The following is from Miss Langton's private diary:—
"Miss Freer, Mr. T——, and I all agreed that, as it was the anniversary of the old Major's death, we would sit to-night in his own sitting-room, which we always call 'the downstairs smoking-room.' Just before dinner, Miss Freer, who was sitting between the writing-table and fireplace, suddenly called out, 'What is Spooks running after?' and then she said that there were two black dogs in the room, and that the other dog was larger than Spooks she said, 'like a spaniel.'
"After dinner we three sat round the fire and played games; suddenly one of us called out, 'Listen to those footsteps,' and then we distinctly heard a heavy man walking round the room, coming apparently from the direction of the safe, in the wall adjoining the billiard room, and then walking towards the door, passing between us and the fireplace in front of which we were sitting. It was a very curious sensation, for the steps came so very close, and yet we saw nothing. Footsteps died away, and we resumed our game. Three times over we distinctly heard outside the door the voices of a man and woman, apparently in anger, for their voices were loud and rough. Each time we jumped up at once and opened the door quietly—there was nothing to be seen; the passage was in total darkness, all the servants having gone to bed (the last time was nearly eleven o'clock). We certified this fact by making an expedition into the kitchen regions. We then returned to the smoking-room, and not long after the footsteps again began in exactly the same direction.
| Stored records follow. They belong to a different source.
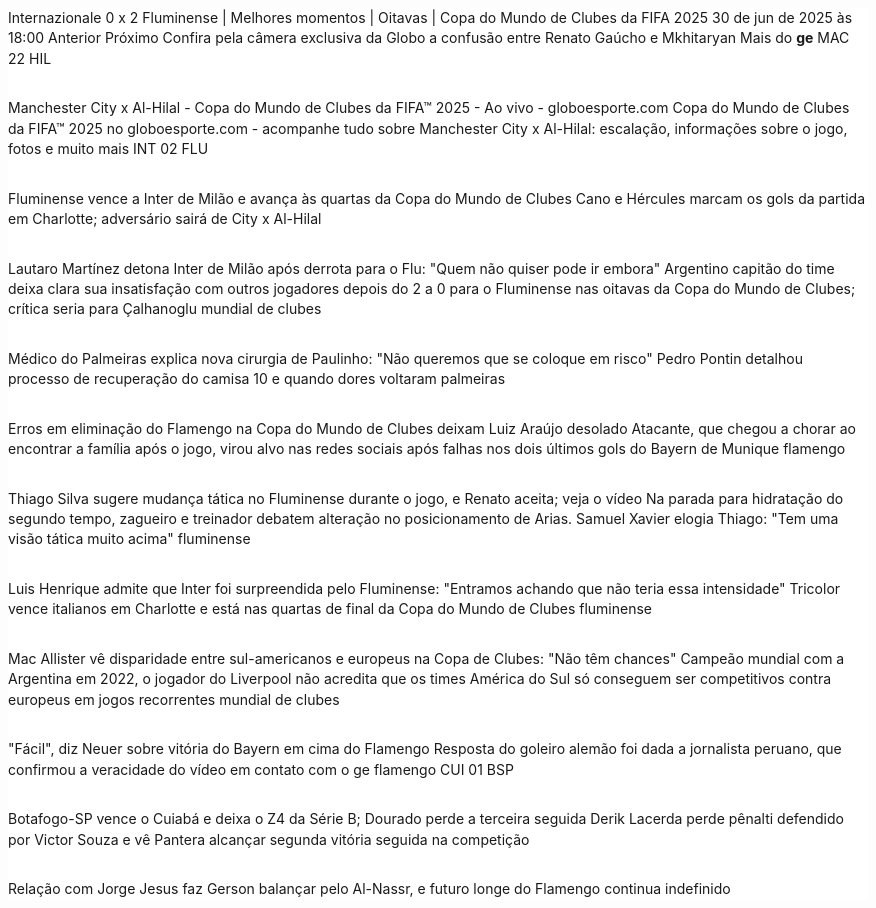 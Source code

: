 Internazionale 0 x 2 Fluminense | Melhores momentos | Oitavas | Copa do Mundo de Clubes da FIFA 2025
30 de jun de 2025 às 18:00
Anterior 
Próximo Confira pela câmera exclusiva da Globo a confusão entre Renato Gaúcho e Mkhitaryan
Mais do **ge**
MAC
22
HIL
## 
Manchester City x Al-Hilal - Copa do Mundo de Clubes da FIFA™ 2025 - Ao vivo - globoesporte.com
Copa do Mundo de Clubes da FIFA™ 2025 no globoesporte.com - acompanhe tudo sobre Manchester City x Al-Hilal: escalação, informações sobre o jogo, fotos e muito mais
INT
02
FLU
## 
Fluminense vence a Inter de Milão e avança às quartas da Copa do Mundo de Clubes
Cano e Hércules marcam os gols da partida em Charlotte; adversário sairá de City x Al-Hilal
## 
Lautaro Martínez detona Inter de Milão após derrota para o Flu: "Quem não quiser pode ir embora"
Argentino capitão do time deixa clara sua insatisfação com outros jogadores depois do 2 a 0 para o Fluminense nas oitavas da Copa do Mundo de Clubes; crítica seria para Çalhanoglu
mundial de clubes 
## 
Médico do Palmeiras explica nova cirurgia de Paulinho: "Não queremos que se coloque em risco"
Pedro Pontin detalhou processo de recuperação do camisa 10 e quando dores voltaram
palmeiras 
## 
Erros em eliminação do Flamengo na Copa do Mundo de Clubes deixam Luiz Araújo desolado
Atacante, que chegou a chorar ao encontrar a família após o jogo, virou alvo nas redes sociais após falhas nos dois últimos gols do Bayern de Munique
flamengo 
## 
Thiago Silva sugere mudança tática no Fluminense durante o jogo, e Renato aceita; veja o vídeo
Na parada para hidratação do segundo tempo, zagueiro e treinador debatem alteração no posicionamento de Arias. Samuel Xavier elogia Thiago: "Tem uma visão tática muito acima"
fluminense 
## 
Luis Henrique admite que Inter foi surpreendida pelo Fluminense: "Entramos achando que não teria essa intensidade"
Tricolor vence italianos em Charlotte e está nas quartas de final da Copa do Mundo de Clubes
fluminense 
## 
Mac Allister vê disparidade entre sul-americanos e europeus na Copa de Clubes: "Não têm chances"
Campeão mundial com a Argentina em 2022, o jogador do Liverpool não acredita que os times América do Sul só conseguem ser competitivos contra europeus em jogos recorrentes
mundial de clubes 
## 
"Fácil", diz Neuer sobre vitória do Bayern em cima do Flamengo
Resposta do goleiro alemão foi dada a jornalista peruano, que confirmou a veracidade do vídeo em contato com o ge
flamengo 
CUI
01
BSP
## 
Botafogo-SP vence o Cuiabá e deixa o Z4 da Série B; Dourado perde a terceira seguida
Derik Lacerda perde pênalti defendido por Victor Souza e vê Pantera alcançar segunda vitória seguida na competição
## 
Relação com Jorge Jesus faz Gerson balançar pelo Al-Nassr, e futuro longe do Flamengo continua indefinido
This time they lasted a longer time.
"I slept in No. 8, and was so tired I slept pretty well, but before going to sleep, just before one o'clock, I heard the sound of a heavy man in slippers come down the corridor and stop near my door, and then the sound as of a long argument in subdued voices, a man and a woman."
On April 9th Miss Freer and Miss Langton left B—— in order to pass Easter elsewhere, and Mr. T—— left with them.
During Miss Freer's absence the house was occupied for some days by the eminent classical scholar Mr. F.W.H. Myers, late Fellow of Trinity College, Cambridge, one of her Majesty's Inspectors of Schools, and Hon. Sec. to the S.P.R.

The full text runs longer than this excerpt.